[Exercise requirements]
When a line of the records contains "integer", copy it.

[Source material]
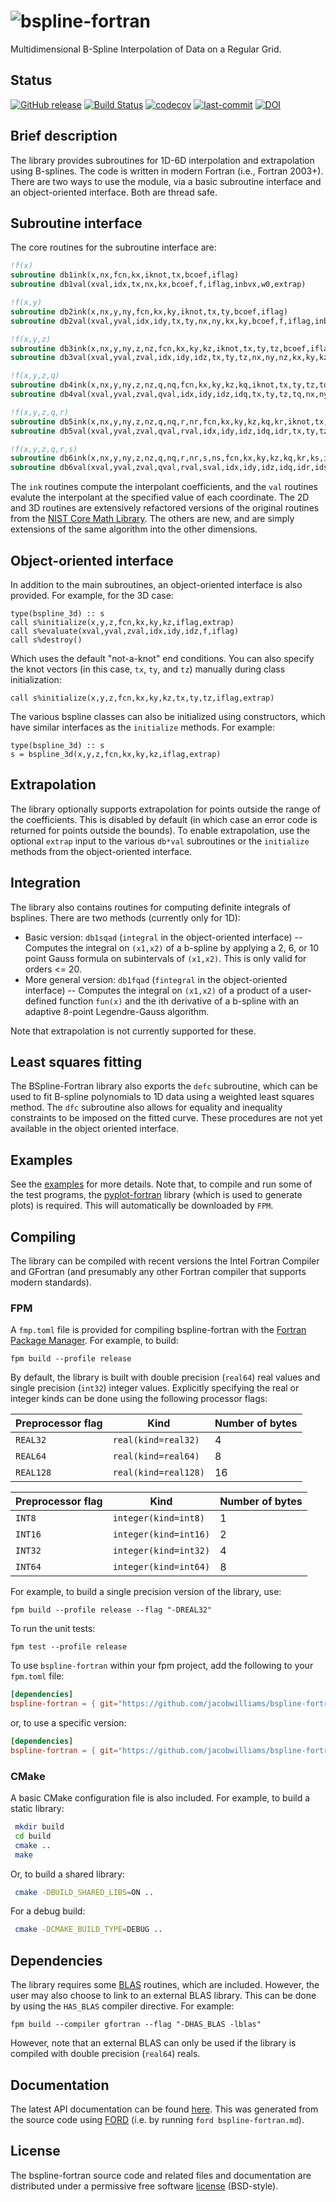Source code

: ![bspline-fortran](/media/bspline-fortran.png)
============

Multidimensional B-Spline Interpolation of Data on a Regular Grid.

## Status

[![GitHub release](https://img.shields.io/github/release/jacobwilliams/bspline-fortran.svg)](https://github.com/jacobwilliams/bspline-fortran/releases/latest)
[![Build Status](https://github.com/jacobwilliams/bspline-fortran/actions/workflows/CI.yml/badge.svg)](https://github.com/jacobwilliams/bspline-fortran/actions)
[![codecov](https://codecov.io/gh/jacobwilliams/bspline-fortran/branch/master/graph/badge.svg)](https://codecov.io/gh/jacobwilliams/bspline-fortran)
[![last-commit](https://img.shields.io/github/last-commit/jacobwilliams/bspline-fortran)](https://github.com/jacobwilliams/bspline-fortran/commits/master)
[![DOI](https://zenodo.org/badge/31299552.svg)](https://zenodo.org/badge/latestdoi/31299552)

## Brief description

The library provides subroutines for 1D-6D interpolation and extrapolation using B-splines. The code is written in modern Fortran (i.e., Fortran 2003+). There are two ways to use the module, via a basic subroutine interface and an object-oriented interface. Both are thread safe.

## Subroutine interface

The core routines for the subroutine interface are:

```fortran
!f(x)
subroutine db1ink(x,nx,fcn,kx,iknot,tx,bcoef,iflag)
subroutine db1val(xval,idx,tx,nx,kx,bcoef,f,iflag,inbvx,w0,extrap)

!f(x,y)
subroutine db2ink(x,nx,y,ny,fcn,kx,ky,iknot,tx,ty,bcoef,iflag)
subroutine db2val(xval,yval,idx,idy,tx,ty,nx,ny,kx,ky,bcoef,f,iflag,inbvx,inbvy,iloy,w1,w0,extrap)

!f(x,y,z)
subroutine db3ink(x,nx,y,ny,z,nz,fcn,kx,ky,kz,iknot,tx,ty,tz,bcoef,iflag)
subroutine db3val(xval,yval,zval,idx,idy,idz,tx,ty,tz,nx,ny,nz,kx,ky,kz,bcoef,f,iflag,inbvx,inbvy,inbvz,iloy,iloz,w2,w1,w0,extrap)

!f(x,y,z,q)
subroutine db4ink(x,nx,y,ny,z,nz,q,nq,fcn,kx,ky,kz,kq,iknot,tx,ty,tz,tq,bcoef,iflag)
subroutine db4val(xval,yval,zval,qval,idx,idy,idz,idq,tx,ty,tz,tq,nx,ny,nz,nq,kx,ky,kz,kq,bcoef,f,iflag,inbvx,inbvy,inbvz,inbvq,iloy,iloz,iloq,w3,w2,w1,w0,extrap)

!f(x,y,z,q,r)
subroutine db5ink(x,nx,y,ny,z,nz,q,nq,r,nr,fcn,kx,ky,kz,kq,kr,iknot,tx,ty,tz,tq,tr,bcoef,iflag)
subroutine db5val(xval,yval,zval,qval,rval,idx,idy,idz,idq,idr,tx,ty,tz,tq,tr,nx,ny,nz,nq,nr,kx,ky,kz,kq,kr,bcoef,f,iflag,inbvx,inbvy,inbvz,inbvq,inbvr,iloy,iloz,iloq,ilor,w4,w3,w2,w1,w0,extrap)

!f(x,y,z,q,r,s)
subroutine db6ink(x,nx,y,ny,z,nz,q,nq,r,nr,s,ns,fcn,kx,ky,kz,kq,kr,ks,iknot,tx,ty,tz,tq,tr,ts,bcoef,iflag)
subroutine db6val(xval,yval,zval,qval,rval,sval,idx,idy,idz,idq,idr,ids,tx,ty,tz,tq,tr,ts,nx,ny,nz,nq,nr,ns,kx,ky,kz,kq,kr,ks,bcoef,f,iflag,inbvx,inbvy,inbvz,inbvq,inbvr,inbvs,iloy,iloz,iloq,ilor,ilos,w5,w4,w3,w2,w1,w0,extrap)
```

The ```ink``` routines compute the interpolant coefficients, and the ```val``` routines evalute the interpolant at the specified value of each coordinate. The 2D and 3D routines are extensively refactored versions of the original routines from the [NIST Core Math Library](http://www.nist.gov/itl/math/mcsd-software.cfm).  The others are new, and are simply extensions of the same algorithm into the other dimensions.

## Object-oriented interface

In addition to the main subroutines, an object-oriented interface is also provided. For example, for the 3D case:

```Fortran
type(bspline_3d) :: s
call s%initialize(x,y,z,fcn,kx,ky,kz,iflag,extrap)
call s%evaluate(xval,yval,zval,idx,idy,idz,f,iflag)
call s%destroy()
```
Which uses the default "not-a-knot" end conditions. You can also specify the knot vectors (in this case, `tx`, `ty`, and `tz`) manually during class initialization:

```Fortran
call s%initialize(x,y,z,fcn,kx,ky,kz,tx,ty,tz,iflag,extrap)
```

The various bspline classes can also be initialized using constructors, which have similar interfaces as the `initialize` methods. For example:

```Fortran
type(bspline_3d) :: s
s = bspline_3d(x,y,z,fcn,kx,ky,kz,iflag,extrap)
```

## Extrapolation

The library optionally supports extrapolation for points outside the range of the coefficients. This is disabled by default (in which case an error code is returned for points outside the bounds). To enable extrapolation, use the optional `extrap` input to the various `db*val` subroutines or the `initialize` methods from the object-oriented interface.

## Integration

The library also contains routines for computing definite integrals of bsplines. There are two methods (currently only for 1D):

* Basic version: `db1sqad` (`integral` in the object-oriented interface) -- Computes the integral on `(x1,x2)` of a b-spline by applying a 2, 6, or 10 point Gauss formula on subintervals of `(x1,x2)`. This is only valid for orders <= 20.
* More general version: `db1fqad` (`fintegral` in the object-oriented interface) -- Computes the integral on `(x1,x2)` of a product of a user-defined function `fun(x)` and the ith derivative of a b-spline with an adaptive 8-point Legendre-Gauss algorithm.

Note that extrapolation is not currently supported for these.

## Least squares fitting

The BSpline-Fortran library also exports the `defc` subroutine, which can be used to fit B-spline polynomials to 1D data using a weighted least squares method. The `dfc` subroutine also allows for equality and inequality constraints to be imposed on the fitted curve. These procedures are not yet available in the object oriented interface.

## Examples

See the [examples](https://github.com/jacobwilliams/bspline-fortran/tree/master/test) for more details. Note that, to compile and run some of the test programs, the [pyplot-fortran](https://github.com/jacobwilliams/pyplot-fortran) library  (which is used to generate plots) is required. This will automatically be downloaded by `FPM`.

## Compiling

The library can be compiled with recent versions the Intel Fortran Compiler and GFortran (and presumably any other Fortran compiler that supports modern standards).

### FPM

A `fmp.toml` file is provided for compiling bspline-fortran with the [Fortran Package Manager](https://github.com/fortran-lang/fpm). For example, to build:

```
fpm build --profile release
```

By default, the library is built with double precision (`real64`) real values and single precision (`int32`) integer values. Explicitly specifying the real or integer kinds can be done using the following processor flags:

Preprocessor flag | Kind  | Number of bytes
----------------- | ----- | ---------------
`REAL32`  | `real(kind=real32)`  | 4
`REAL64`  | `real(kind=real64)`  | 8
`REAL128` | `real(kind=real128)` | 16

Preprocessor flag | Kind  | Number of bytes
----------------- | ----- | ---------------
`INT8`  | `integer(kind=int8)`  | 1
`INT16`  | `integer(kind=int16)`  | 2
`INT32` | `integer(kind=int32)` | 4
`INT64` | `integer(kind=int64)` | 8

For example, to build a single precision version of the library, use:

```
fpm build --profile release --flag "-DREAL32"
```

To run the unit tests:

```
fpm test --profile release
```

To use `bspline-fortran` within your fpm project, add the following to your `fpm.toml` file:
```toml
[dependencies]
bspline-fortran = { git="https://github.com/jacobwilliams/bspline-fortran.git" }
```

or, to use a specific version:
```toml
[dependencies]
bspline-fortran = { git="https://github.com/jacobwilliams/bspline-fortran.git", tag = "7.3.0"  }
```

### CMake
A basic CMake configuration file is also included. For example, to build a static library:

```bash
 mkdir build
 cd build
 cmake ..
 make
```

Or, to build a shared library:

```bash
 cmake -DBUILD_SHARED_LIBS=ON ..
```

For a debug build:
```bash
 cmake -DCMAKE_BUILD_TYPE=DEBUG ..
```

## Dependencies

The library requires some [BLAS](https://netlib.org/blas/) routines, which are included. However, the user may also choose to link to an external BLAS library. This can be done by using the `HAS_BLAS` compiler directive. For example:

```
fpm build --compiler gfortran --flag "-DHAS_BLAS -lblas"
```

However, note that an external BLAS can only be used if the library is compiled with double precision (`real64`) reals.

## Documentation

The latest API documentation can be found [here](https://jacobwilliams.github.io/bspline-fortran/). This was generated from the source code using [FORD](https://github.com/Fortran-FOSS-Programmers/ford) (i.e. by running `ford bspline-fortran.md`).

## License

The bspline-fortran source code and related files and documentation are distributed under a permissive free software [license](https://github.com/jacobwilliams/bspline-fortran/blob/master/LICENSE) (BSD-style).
---
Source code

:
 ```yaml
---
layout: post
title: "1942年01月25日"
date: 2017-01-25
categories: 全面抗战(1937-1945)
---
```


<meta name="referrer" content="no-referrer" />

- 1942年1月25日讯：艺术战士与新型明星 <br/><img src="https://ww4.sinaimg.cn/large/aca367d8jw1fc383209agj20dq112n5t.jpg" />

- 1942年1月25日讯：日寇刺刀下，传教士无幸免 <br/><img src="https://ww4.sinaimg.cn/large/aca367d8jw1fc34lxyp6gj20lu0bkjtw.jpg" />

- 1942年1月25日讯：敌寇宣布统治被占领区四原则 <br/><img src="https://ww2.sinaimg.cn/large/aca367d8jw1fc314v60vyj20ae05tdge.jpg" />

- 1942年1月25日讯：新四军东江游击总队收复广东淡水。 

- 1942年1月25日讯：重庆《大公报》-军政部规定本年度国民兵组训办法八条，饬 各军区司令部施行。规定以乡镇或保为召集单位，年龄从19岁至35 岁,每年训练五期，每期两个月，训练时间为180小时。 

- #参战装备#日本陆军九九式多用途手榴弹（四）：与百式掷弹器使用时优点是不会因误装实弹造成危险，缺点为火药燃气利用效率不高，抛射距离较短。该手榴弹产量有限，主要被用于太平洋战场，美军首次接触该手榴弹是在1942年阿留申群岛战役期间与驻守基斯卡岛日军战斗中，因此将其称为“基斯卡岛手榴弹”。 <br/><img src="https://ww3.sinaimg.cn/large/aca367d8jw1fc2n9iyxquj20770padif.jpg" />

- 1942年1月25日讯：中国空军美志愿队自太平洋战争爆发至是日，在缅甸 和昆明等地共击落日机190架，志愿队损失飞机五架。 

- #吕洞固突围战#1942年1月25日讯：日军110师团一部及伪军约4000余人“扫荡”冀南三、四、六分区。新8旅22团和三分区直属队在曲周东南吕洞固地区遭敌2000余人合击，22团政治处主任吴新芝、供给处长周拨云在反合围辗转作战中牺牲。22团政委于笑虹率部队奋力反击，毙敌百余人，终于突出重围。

[Written answer]
By default, the library is built with double precision (`real64`) real values and single precision (`int32`) integer values. Explicitly specifying the real or integer kinds can be done using the following processor flags:
`INT8`  | `integer(kind=int8)`  | 1
`INT16`  | `integer(kind=int16)`  | 2
`INT32` | `integer(kind=int32)` | 4
`INT64` | `integer(kind=int64)` | 8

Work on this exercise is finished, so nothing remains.